Before, the attention mechanism was only used to allow models for translation tasks to
consider the relevance of single words in the source language for the prediction of a single
word in the target language, which yields a more integral connection of the encoder and
decoder model. To implement the encoder and decoder without the RNNs, Vaswani et al.
implemented a self-attention mechanism for the texts of the source and target language,
respectively, in which different attention layers tell the model to focus on informative words
and neglect irrelevant words in the texts. They showed that, this way, the model achieves new
performance records on several translation benchmarks while having a fraction of the training
cost compared to the best models previously used.
A major advantage of the transformer architecture is that it allows the parallel processing
of the input data and is not affected by the vanishing gradient problem. This makes it possible
to train with larger and larger datasets, resulting in better and better language models. Today,
transformer-based architectures are applied to a large variety of tasks, not only in NLP but
also in fields such as computer vision, predictions based on time series or tabular data, or
multimodal tasks. In addition, in the majority of fields, transformer-based models are
currently leading the benchmarks. The additional capabilities of the model come with a price,
however. While models pre-trained with enormous datasets increase performance, the
computational processing of billions of parameters is costly and time consuming. Moreover,
it restricts the training of such models to large corporations or governmental institutions and
could, therefore, prevent independent researchers or smaller organizations from gaining
equivalent access to such models.

The encoder–decoder architecture describes a sequence-to-sequence model, as proposed


in the original “Attention is All You Need” paper. This type of architecture is particularly
trained to transform (in the case of an NLP task) a text sequence of a certain format into a text
sequence of another format, such as in translation tasks.
The encoder architecture includes (as indicated by the name) only the input, or left-hand
side, of the original transformer architecture and transforms each input sequence into a
numerical representation. Typically, encoder models such as BERT, RoBERTa, or ALBERT
are specially used for text classification or extractive question answering.

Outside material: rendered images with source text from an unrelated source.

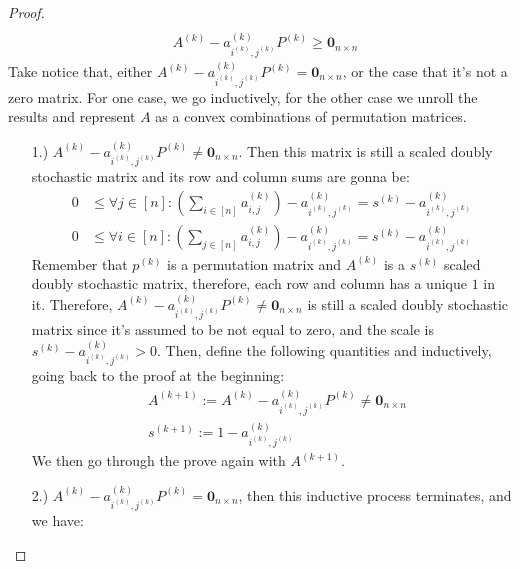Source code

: \documentclass[]{article}
\theoremstyle{definition}
\begin{document}
\begin{proof}
\begin{align}
                \\
                & A^{(k)} - a^{(k)}_{i^{(k)}, j^{(k)}}P^{(k)} \ge \mathbf 0_{n\times n}
            \end{align}
            Take notice that, either $A^{(k)} - a^{(k)}_{i^{(k)}, j^{(k)}}P^{(k)} = \mathbf 0_{n\times n}$, or the case that it's not a zero matrix. For one case, we go inductively, for the other case we unroll the results and represent $A$ as a convex combinations of permutation matrices. 
            \begin{itemize}
                \item [1.)] $A^{(k)} - a^{(k)}_{i^{(k)}, j^{(k)}}P^{(k)} \neq \mathbf 0_{n\times n}$. Then this matrix is still a scaled doubly stochastic matrix and its row and column sums are gonna be: 
                \begin{align}
                    0 & \le\forall j \in [n]: 
                        \left(
                            \sum_{i \in [n]}^{} 
                            a^{(k)}_{i, j}
                        \right) - a^{(k)}_{i^{(k)}, j^{(k)}} 
                        = s^{(k)} - a^{(k)}_{i^{(k)}, j^{(k)}} 
                        \\
                    0 & \le \forall i \in [n]: 
                    \left(
                        \sum_{j \in [n]}^{} 
                        a^{(k)}_{i, j}
                    \right) - a^{(k)}_{i^{(k)}, j^{(k)}} 
                    = s^{(k)} - a^{(k)}_{i^{(k)}, j^{(k)}} 
                \end{align}
                Remember that $p^{(k)}$ is a permutation matrix and $A^{(k)}$ is a $s^{(k)}$ scaled doubly stochastic matrix, therefore, each row and column has a unique $1$ in it. Therefore, $A^{(k)} - a^{(k)}_{i^{(k)}, j^{(k)}}P^{(k)} \neq \mathbf 0_{n\times n}$ is still a scaled doubly stochastic matrix since it's assumed to be not equal to zero, and the scale is $s^{(k)} - a^{(k)}_{i^{(k)}, j^{(k)}}> 0$. Then, define the following quantities and inductively, going back to the proof at the beginning: 
                \begin{align}
                    & 
                    A^{(k + 1)}:= A^{(k)} - a^{(k)}_{i^{(k)}, j^{(k)}}P^{(k)} \neq \mathbf 0_{n\times n}
                    \\
                    & s^{(k + 1)} := 1 - a^{(k)}_{i^{(k)}, j^{(k)}}
                \end{align}
                We then go through the prove again with $A^{(k + 1)}$. 
                \item [2.)] $A^{(k)} - a^{(k)}_{i^{(k)}, j^{(k)}}P^{(k)} = \mathbf 0_{n\times n}$, then this inductive process terminates, and we have: 

\end{itemize}
\end{proof}
\end{document}
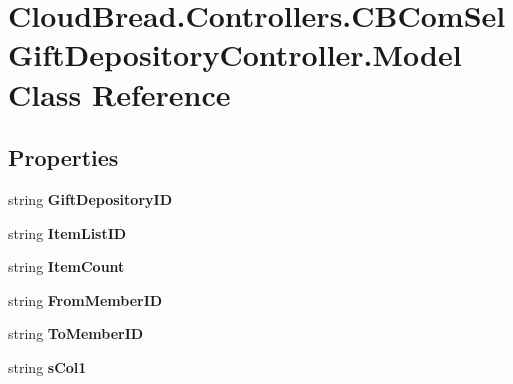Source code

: \hypertarget{a00164}{}\section{Cloud\+Bread.\+Controllers.\+C\+B\+Com\+Sel\+Gift\+Depository\+Controller.\+Model Class Reference}
\label{a00164}
\subsection*{Properties}
\begin{DoxyCompactItemize}
\item 
string {\bfseries Gift\+Depository\+ID}\hypertarget{a00164_a2631cb6638ed7a4656db7bbd2b977fce}{}\label{a00164_a2631cb6638ed7a4656db7bbd2b977fce}

\item 
string {\bfseries Item\+List\+ID}\hypertarget{a00164_a75badb87e212b161709498ed1845e6de}{}\label{a00164_a75badb87e212b161709498ed1845e6de}

\item 
string {\bfseries Item\+Count}\hypertarget{a00164_a909734e7687ad8bec57b75d3ad1698ae}{}\label{a00164_a909734e7687ad8bec57b75d3ad1698ae}

\item 
string {\bfseries From\+Member\+ID}\hypertarget{a00164_a4318291cfaa7d5219808c905cf9d27ff}{}\label{a00164_a4318291cfaa7d5219808c905cf9d27ff}

\item 
string {\bfseries To\+Member\+ID}\hypertarget{a00164_a810f8617f30569b5a8fcf90e8facf9b8}{}\label{a00164_a810f8617f30569b5a8fcf90e8facf9b8}

\item 
string {\bfseries s\+Col1}\hypertarget{a00164_aa690624351cfa318ac79cead72ed81d6}{}\label{a00164_aa690624351cfa318ac79cead72ed81d6}


\end{DoxyCompactItemize}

Since AES is a
special case of text classification, this type of model is, therefore, particularly well-suited to
AES, and, accordingly, the use of the BERT model has become increasingly prominent in the
literature on AES.
Finally, the decoder architecture includes only the output, or right-hand side, of the
original transformer model. In the original model, the decoder takes the information of the
input sequence from the encoder and generates a stepwise procedure one token after the other
for the output. At each step, the decoder not only considers the information from the decoder,
but also combines it with the information given by the output tokens that had already been
generated. Using only the decoder architecture, therefore, results in a model that generates
new tokens based on the tokens it had already generated or based on a sequence of initial
tokens it was provided with (typically called “prompt”). Decoder models, such as the GPT-3
or the Transformer XL, are therefore applied to generate text outputs. Although, by providing
specifically designed prompts, such models can be used for other tasks such as translation or
classification tasks as well.
All mentioned models from the different architecture types have in common that they
are, in a first step, trained, self-supervised, on large text corpora to calibrate powerful
language models. In a second step, they are then fine tuned to a specific task using supervised
learning and hand coded labels (exceptions are models such as the GPT-3, which have been
successfully applied to a variety of tasks without further fine tuning, but by designing
appropriate prompts only). This way, the language models can transfer the learned knowledge
to any more specific task (transfer learning).
Thus, innovative approaches such as high dimensionality, attention-based transformers
moved into the focus, as they process sequential data in parallel and are highly context
sensitive.[10]

Summary of Literature Review

The Automated Essay Scoring (AES) systems have evolved significantly from rule-based
models to advanced machine learning and deep learning frameworks. Initially, systems like
Project Essay Grade (PEG) relied on basic features such as word count, grammar, and
punctuation, but these models had limited ability to evaluate deeper aspects like content and
semantics. Early attempts, such as PEG, used regression analysis but struggled with
problems like overemphasis on document length.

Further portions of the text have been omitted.